• _Your objective_: The task calls for each record to be given again unchanged, minus any pictures.

-*-*-

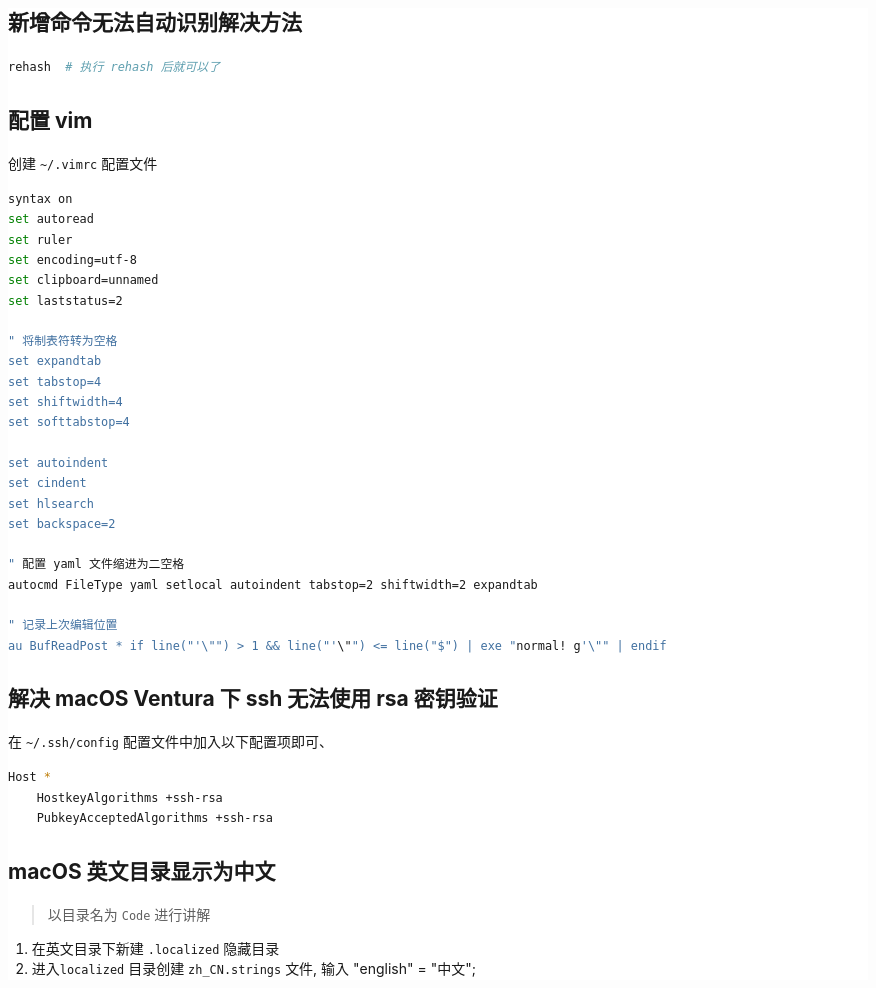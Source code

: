 ## 新增命令无法自动识别解决方法

```bash
rehash  # 执行 rehash 后就可以了
```

## 配置 vim

创建 `~/.vimrc` 配置文件

```bash
syntax on
set autoread
set ruler
set encoding=utf-8
set clipboard=unnamed
set laststatus=2

" 将制表符转为空格
set expandtab
set tabstop=4
set shiftwidth=4
set softtabstop=4

set autoindent
set cindent
set hlsearch
set backspace=2

" 配置 yaml 文件缩进为二空格
autocmd FileType yaml setlocal autoindent tabstop=2 shiftwidth=2 expandtab

" 记录上次编辑位置
au BufReadPost * if line("'\"") > 1 && line("'\"") <= line("$") | exe "normal! g'\"" | endif
```

## 解决 macOS Ventura 下 ssh 无法使用 rsa 密钥验证

在 `~/.ssh/config` 配置文件中加入以下配置项即可、

```bash
Host *
    HostkeyAlgorithms +ssh-rsa
    PubkeyAcceptedAlgorithms +ssh-rsa
```


## macOS 英文目录显示为中文

> 以目录名为 `Code` 进行讲解

1. 在英文目录下新建 `.localized` 隐藏目录
2. 进入`localized` 目录创建 `zh_CN.strings` 文件, 输入 "english" = "中文";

-*-*-

• _Problem solution_:
Source code

: ## 新增命令无法自动识别解决方法

```bash
rehash  # 执行 rehash 后就可以了
```

## 配置 vim

创建 `~/.vimrc` 配置文件

```bash
syntax on
set autoread
set ruler
set encoding=utf-8
set clipboard=unnamed
set laststatus=2

" 将制表符转为空格
set expandtab
set tabstop=4
set shiftwidth=4
set softtabstop=4

set autoindent
set cindent
set hlsearch
set backspace=2

" 配置 yaml 文件缩进为二空格
autocmd FileType yaml setlocal autoindent tabstop=2 shiftwidth=2 expandtab

" 记录上次编辑位置
au BufReadPost * if line("'\"") > 1 && line("'\"") <= line("$") | exe "normal! g'\"" | endif
```

## 解决 macOS Ventura 下 ssh 无法使用 rsa 密钥验证

在 `~/.ssh/config` 配置文件中加入以下配置项即可、

```bash
Host *
    HostkeyAlgorithms +ssh-rsa
    PubkeyAcceptedAlgorithms +ssh-rsa
```


## macOS 英文目录显示为中文

> 以目录名为 `Code` 进行讲解

1. 在英文目录下新建 `.localized` 隐藏目录
2. 进入`localized` 目录创建 `zh_CN.strings` 文件, 输入 "english" = "中文";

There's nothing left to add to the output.